Guerres de 1870 et de 14-18 : où va se nicher la jalousie entre Besançon et Dijon…

Les 22 et 23 octobre 1870  eurent lieu les combats de Cussey, Buthiers et Châtillon, villages proches de Besançon. La progression de l’armée prussienne des généraux August von Werder et Alfred von Degenfeld venait jusque là. La ville abritait alors une garnison et arrangeait au mieux ses fortifications très insuffisantes face aux progrès de l’artillerie allemande ; de plus l’armée  d’Albert Cambriels, s’installait à la périphérie.  L’armée de Garibaldi défendait le secteur de Dole, au Sud-ouest. Besançon ne manquait donc pas de forces, et Werder préféra occuper Dijon après une journée de combat le 30 octobre.

Ce combat et les batailles de novembre 1870 à janvier  1871, dont l’auteur de cet article se garde bien de parler alors qu’elles furent assez terribles, valurent à la capitale bourguignonne la Légion d’Honneur en 1899.

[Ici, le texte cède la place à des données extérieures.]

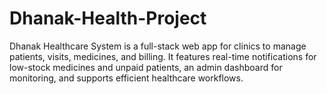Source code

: # Dhanak-Health-Project
Dhanak Healthcare System is a full-stack web app for clinics to manage patients, visits, medicines, and billing. It features real-time notifications for low-stock medicines and unpaid patients, an admin dashboard for monitoring, and supports efficient healthcare workflows.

Le bisontin J-M Colin, dans cette édition de la Dépêche Républicaine du 14 août 1920, éprouve une certaine amertume jalouse : pour lui, Besançon n’a pas eu la reconnaissance méritée pour ses efforts. Et ce rédacteur entreprend le récit des évènements de 1870 en les arrangeant quelque peu pour glorifier la résistance de sa ville et en omettant de parler des épisodes après octobre.

Il est vrai que Besançon fut sans dessus dessous pendant les mois de septembre 1870 à janvier 1871. A la mi-octobre, Garibaldi et Gambetta y passèrent et pour le 20 octobre, on peut lire ceci dans le journal d’Auguste Castan.

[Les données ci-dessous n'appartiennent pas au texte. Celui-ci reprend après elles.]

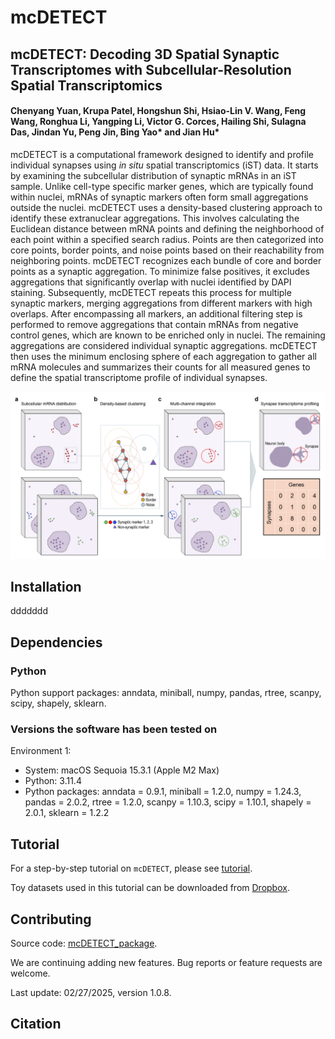 # mcDETECT

## mcDETECT: Decoding 3D Spatial Synaptic Transcriptomes with Subcellular-Resolution Spatial Transcriptomics

#### Chenyang Yuan, Krupa Patel, Hongshun Shi, Hsiao-Lin V. Wang, Feng Wang, Ronghua Li, Yangping Li, Victor G. Corces, Hailing Shi, Sulagna Das, Jindan Yu, Peng Jin, Bing Yao* and Jian Hu*

mcDETECT is a computational framework designed to identify and profile individual synapses using *in situ* spatial transcriptomics (iST) data. It starts by examining the subcellular distribution of synaptic mRNAs in an iST sample. Unlike cell-type specific marker genes, which are typically found within nuclei, mRNAs of synaptic markers often form small aggregations outside the nuclei. mcDETECT uses a density-based clustering approach to identify these extranuclear aggregations. This involves calculating the Euclidean distance between mRNA points and defining the neighborhood of each point within a specified search radius. Points are then categorized into core points, border points, and noise points based on their reachability from neighboring points. mcDETECT recognizes each bundle of core and border points as a synaptic aggregation. To minimize false positives, it excludes aggregations that significantly overlap with nuclei identified by DAPI staining. Subsequently, mcDETECT repeats this process for multiple synaptic markers, merging aggregations from different markers with high overlaps. After encompassing all markers, an additional filtering step is performed to remove aggregations that contain mRNAs from negative control genes, which are known to be enriched only in nuclei. The remaining aggregations are considered individual synaptic aggregations. mcDETECT then uses the minimum enclosing sphere of each aggregation to gather all mRNA molecules and summarizes their counts for all measured genes to define the spatial transcriptome profile of individual synapses.

![mcDETECT workflow](docs/workflow.png)<br>

## Installation

ddddddd

## Dependencies

### Python

Python support packages: anndata, miniball, numpy, pandas, rtree, scanpy, scipy, shapely, sklearn.

### Versions the software has been tested on

Environment 1:

* System: macOS Sequoia 15.3.1 (Apple M2 Max)
* Python: 3.11.4
* Python packages: anndata = 0.9.1, miniball = 1.2.0, numpy = 1.24.3, pandas = 2.0.2, rtree = 1.2.0, scanpy = 1.10.3, scipy = 1.10.1, shapely = 2.0.1, sklearn = 1.2.2

## Tutorial

For a step-by-step tutorial on `mcDETECT`, please see [tutorial](tutorial/tutorial.md).<br>

Toy datasets used in this tutorial can be downloaded from [Dropbox](https://www.dropbox.com/scl/fo/gxt64ilg55p44iwj1dox3/AO-LRvZUQnJU9twvtaEdpcY?rlkey=bjk5dv5sqnhinblapr12wtzau&st=owdm92gz&dl=0).

## Contributing

Source code: [mcDETECT_package](mcDETECT_package).<br>

We are continuing adding new features. Bug reports or feature requests are welcome.<br>

Last update: 02/27/2025, version 1.0.8.

## Citation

Il ajoute : je commence à descendre de leurs rayons nos manuscrits pour les descendre dans les caves, dans le cas où l’ennemi viendrait à nous investir.
Et pour le 22 octobre, Castan précise que l’on ramène sur la ville passablement de blessés alors que les ménages de la banlieue continuent à affluer.

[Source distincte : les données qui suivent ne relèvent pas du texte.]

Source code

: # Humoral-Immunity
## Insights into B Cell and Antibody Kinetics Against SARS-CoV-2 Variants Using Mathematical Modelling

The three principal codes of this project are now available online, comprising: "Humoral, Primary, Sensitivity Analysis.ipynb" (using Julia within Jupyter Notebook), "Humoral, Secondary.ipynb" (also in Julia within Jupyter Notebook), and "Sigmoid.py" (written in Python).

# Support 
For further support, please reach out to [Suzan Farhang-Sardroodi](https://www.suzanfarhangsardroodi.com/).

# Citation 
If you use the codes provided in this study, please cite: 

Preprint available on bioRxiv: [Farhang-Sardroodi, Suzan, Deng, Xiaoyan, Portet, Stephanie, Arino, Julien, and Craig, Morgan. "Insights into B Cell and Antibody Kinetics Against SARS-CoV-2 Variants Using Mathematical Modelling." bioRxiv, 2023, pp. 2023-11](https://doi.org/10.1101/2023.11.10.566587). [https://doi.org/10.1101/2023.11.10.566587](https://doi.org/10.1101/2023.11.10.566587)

Après octobre, Besançon resta sous la pression prussienne et dut encore accueillir une partie de l’armée de l’Est de Bourbaki fin décembre et début janvier 1871 où, le quatre, le général lui-même fut de passage.
Ce sont les mois les plus durs pour la ville et les registres des décès en attestent.

Ainsi, pour une année habituelle comme 1869, on enregistra 1504 morts dans la ville. Si pour 1870 on passa à 1800, on en enregistra 529 du 25 octobre au 31 décembre. L’année terrible de 1871 totalise 4089 décès sur les registres (d’ailleurs au nombre de quatre alors qu’en année normale un seul y suffisait) dont 2542 du 1er janvier au 18 mars, 1271 du 18 mars au 9 octobre et pour le reste de l’année : 276.
Un témoin qui s’informait auprès de l’état-civil, Alexandre Bertrand (1814-1878), note les nombres suivants pour janvier et février 1871 ↓ en différenciant les décès des militaires de ceux des civils.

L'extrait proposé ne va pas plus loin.